A Red Bull desistiu da sua intenção de colocar o piloto da Indycar Colton Herta no lugar de Pierre Gasly na AlphaTauri em 2023, depois da FIA não ter dado sinais de abrir a exceção para a emissão da superlicença ao norte-americano. Depois das críticas de Helmut Marko, seguiram-se alguns dos pilotos companheiros de Herta na Indycar com a Fórmula 1 e a FIA como destinatários. Agora foi a vez do próprio piloto envolvido afirmar que não queria uma exceção por parte da federação internacional, mas gostaria de ver a competição de monolugares norte-americana melhor representada na pirâmide do sistema de pontuação da FIA.
“Consigo compreender a posição da FIA”, disse Herta ao Motorsport.com. “Apenas sinto que a IndyCar está mal representada na estrutura de pontos da superlicença, mas do seu ponto de vista, com a atual estrutura de pontos, eu percebo-o. E eu não quero entrar [na Fórmula 1] como ‘uma excepção'”.

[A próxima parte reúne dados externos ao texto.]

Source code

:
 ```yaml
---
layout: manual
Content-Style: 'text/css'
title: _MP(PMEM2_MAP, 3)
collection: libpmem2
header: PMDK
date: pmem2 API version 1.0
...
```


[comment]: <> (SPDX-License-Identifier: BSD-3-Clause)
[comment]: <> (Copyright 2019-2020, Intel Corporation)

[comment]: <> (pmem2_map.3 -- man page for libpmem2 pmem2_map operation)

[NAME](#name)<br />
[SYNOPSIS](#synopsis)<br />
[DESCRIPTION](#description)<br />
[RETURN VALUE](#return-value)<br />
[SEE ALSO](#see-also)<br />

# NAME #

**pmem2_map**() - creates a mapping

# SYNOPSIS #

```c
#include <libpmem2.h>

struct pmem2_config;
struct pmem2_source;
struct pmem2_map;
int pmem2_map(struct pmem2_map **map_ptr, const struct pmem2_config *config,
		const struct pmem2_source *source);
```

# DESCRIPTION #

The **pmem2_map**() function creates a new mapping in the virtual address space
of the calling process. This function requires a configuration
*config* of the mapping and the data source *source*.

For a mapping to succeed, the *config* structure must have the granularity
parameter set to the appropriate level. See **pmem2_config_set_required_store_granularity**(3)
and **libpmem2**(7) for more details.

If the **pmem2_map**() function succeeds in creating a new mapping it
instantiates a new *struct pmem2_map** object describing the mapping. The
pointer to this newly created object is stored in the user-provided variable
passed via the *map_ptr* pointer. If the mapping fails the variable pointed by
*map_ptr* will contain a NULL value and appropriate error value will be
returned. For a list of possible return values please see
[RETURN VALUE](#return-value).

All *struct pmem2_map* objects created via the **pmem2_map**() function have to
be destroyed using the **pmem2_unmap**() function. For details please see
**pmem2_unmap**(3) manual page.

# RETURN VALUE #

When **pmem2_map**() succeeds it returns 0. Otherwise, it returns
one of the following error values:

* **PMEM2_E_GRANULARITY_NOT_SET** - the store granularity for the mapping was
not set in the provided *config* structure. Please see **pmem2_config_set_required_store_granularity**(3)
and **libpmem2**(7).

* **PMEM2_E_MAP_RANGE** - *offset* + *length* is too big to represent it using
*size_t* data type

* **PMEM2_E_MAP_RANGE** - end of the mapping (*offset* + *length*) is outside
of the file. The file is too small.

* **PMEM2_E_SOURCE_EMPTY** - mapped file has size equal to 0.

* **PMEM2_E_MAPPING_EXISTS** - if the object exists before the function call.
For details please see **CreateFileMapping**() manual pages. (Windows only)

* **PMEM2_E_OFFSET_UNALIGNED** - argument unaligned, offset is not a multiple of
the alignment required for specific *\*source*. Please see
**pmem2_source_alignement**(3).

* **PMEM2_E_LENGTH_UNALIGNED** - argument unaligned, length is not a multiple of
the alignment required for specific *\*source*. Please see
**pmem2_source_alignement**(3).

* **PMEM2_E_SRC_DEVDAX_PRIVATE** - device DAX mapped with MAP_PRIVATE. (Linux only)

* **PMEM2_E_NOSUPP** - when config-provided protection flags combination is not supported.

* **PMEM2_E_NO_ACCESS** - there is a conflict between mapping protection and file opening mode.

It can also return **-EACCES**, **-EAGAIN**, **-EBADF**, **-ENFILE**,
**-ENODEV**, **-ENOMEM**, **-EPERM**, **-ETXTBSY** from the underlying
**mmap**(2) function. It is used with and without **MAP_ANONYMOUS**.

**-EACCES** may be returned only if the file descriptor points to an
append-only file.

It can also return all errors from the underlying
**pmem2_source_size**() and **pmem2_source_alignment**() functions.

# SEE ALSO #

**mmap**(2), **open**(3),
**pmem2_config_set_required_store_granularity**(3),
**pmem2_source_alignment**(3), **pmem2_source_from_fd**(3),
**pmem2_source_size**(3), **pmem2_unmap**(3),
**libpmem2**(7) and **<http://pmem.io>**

O sonho em chegar à Fórmula 1 está longe de ter terminado, assumiu o piloto, talvez com o dono da sua atual equipa na Indycar, Michael Andretti, que também acredita poder tornar a sua estrutura na 11ª equipa da grelha da competição rainha do automobilismo. “Penso que Michael [Andretti] está preparado para me colocar na F1, essa oferta ainda está longe. Compreenderia se, aos 26 anos, não me quisesse pôr num carro de F1, mas acho que há lição de tudo isto do [Nyck] de Vries, certo? Tem 27 anos, terá 28 no início da próxima temporada, e parece que o que ele fez em Monza pode ter aumentado a probabilidade de conseguir um lugar”.
Mesmo que essa oportunidade com a Andretti, agora que a opção Red Bull/AlphaTauri terminou, Colton Herta diz que a decisão nunca estará nas suas mãos, estará sim, sempre dependente da FIA e da atribuição da superlicença a um piloto da Indycar.